Taking your lunch to work and staying healthy requires preparing meals that satisfy healthy eating guidelines, but which also remain convenient.
A primary consideration when taking lunch to work is to prepare foods that can be eaten quickly and easily and which does not leave much left-over such as bones or gravy. Options such as sandwiches, dry and boneless chicken, fish, raw fruits and veggies, and other foods rank as popular choices in this category.
Eating small portions at frequent intervals rather than a few heavy meals give a feeling of fullness, and rank as one time tested healthy eating guideline. This holds especially true and convenient when taking lunch to work. Prepare two or three nutrition dense small meals or snacks instead of a heavy lunch.
One important consideration when taking your lunch to work is not to compromise on a balanced diet for sake of convenience. For instance, fries, burgers and processed food rank top in the list of convenience foods, but remain high in calories, fat, sodium and other unhealthy components. The optimal calorie intake for an average human is about 2000 calories a day, depending on the extent of physical activity and other considerations. The optimal fat levels are 30 percent of total calorie intake, and maximum recommended cholesterol intake is 300 milligrams a day. Ensure that the take-to-work lunch and snacks remain a part of the overall daily dietary plan.
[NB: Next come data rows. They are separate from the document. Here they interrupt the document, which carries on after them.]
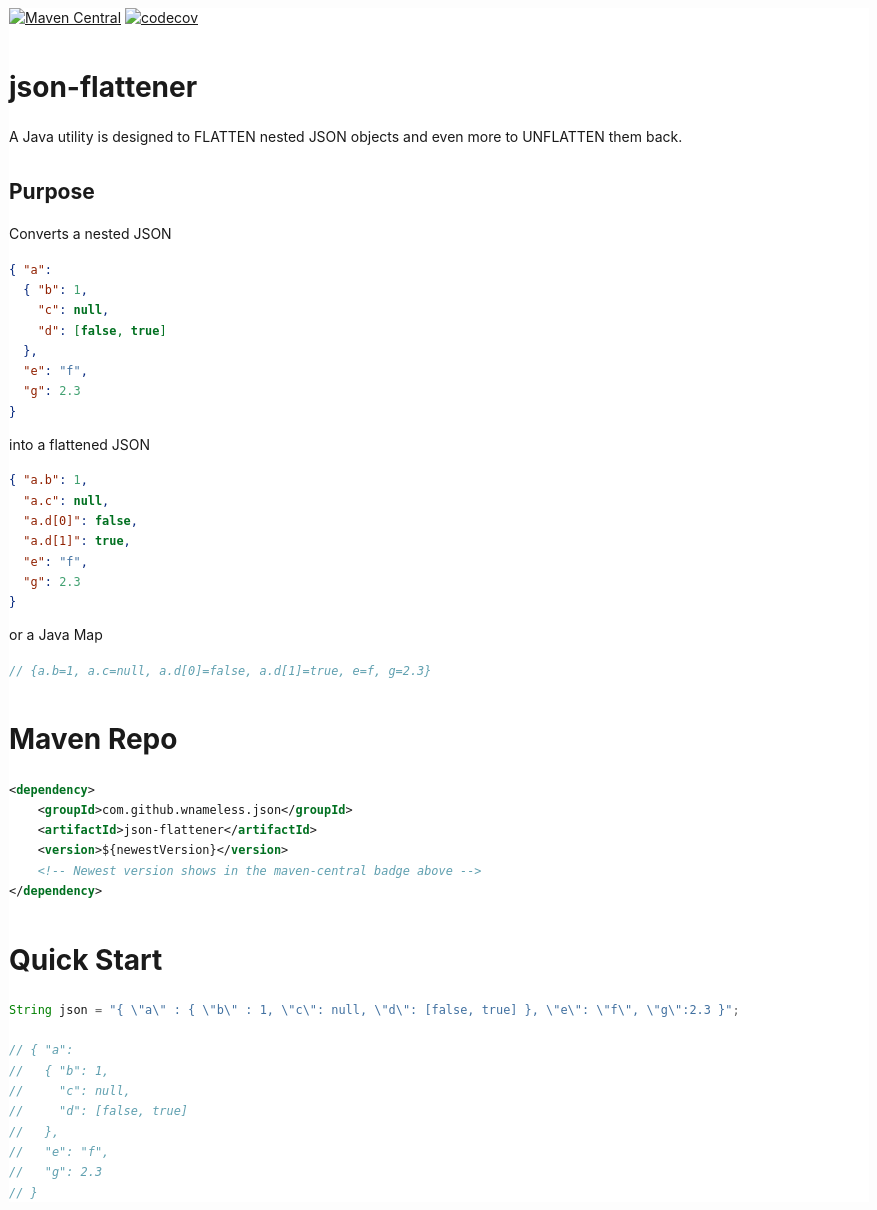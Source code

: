 [![Maven Central](https://maven-badges.herokuapp.com/maven-central/com.github.wnameless.json/json-flattener/badge.svg)](https://maven-badges.herokuapp.com/maven-central/com.github.wnameless.json/json-flattener)
[![codecov](https://codecov.io/gh/wnameless/json-flattener/branch/master/graph/badge.svg)](https://codecov.io/gh/wnameless/json-flattener)

json-flattener
=============
A Java utility is designed to FLATTEN nested JSON objects and even more to UNFLATTEN them back.

## Purpose
Converts a nested JSON
```json
{ "a":
  { "b": 1,
    "c": null,
    "d": [false, true]
  },
  "e": "f",
  "g": 2.3
}
```
into a flattened JSON
```json
{ "a.b": 1,
  "a.c": null,
  "a.d[0]": false,
  "a.d[1]": true,
  "e": "f",
  "g": 2.3
}
```
or a Java Map
```java
// {a.b=1, a.c=null, a.d[0]=false, a.d[1]=true, e=f, g=2.3}
```

# Maven Repo
```xml
<dependency>
	<groupId>com.github.wnameless.json</groupId>
	<artifactId>json-flattener</artifactId>
	<version>${newestVersion}</version>
	<!-- Newest version shows in the maven-central badge above -->
</dependency>
```

# Quick Start
```java
String json = "{ \"a\" : { \"b\" : 1, \"c\": null, \"d\": [false, true] }, \"e\": \"f\", \"g\":2.3 }";

// { "a":
//   { "b": 1,
//     "c": null,
//     "d": [false, true]
//   },
//   "e": "f",
//   "g": 2.3
// }
```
USDA’s MyPyramid.gov allows building custom food pyramids based on one’s age, sex, height, weight, extent of physical activity and other parameters. This is a good resource to plan balanced and nutritious meals and determine the optimal serving size of the selected foods.
The best healthy snacks for the office, and meal ingredients are fruits and vegetable based foods, with carrots, apples, bananas, oranges, celery and broccoli ranking as the top options. Much of these foods are easy to prepare, and bite size servings of such foods are eaten raw as snacks. Such foods are also low in calories, fat and sodium, and provide many important vitamins and minerals crucial for health. Most fruits and vegetables also promote good health such by reducing the risk of a wide range of ailments ranging from cataracts to cancer, and from muscular degeneration to strokes.
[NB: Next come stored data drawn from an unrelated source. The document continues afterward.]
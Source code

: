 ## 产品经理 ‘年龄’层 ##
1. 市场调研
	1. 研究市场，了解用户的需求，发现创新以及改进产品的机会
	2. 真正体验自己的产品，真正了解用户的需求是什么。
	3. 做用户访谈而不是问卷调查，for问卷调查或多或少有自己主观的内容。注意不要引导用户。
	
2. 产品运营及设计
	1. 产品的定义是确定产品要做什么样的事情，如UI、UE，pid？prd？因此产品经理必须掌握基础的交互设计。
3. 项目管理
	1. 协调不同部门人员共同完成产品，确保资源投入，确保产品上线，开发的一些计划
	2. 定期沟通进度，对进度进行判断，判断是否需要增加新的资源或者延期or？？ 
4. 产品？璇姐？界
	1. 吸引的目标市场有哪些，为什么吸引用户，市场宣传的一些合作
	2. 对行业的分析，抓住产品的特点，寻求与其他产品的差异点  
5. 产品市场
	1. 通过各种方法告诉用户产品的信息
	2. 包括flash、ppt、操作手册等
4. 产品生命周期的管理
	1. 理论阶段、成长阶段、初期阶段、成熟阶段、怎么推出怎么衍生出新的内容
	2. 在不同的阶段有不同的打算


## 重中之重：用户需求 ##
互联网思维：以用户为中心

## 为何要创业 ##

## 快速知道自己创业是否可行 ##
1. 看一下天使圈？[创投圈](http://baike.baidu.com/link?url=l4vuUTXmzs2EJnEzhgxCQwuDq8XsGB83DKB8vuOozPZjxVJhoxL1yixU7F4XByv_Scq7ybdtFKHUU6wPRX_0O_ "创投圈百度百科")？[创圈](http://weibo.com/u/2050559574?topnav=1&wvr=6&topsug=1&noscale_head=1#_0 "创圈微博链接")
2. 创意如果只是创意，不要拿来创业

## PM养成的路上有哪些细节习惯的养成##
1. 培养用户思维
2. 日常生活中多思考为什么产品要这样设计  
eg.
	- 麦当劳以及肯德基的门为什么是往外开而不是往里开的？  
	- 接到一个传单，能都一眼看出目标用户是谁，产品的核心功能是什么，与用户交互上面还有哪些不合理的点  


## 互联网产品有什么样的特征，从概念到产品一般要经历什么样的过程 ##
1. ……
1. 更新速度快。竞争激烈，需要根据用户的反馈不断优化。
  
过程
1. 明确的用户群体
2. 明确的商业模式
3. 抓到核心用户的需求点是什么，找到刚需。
A few examples of easy to prepare fruit and vegetable based recipes are steamed broccoli with apple, or salad made from assorted vegetables.
A combination of whole wheat bread, protein foods such as chicken, turkey, tuna or eggs and low-fat cheddar cheese made into a sandwich ranks as one all-time popular at-work snack or mini-meal option.
Chicken, turkey and fish are all low in fat. Whole grains such as oatmeal, whole wheat bread, whole wheat crackers and brown rice provide energy, give a feeling of fullness and discourage overeating. Such foods also come with a host of health benefits such as reducing the risk of diabetes and heart disease. Protein builds and repair body tissues. Fish contains omega-3 fatty acids that reduce the risk of heart disease.
A list of healthy snacks for the office include black beans, navy beans, lentils, almonds, walnuts, peanuts, hazelnuts, pistachios, tofu and almost all dried fruits. Such foods generally remain high in protein, fiber and a host of vitamins and minerals.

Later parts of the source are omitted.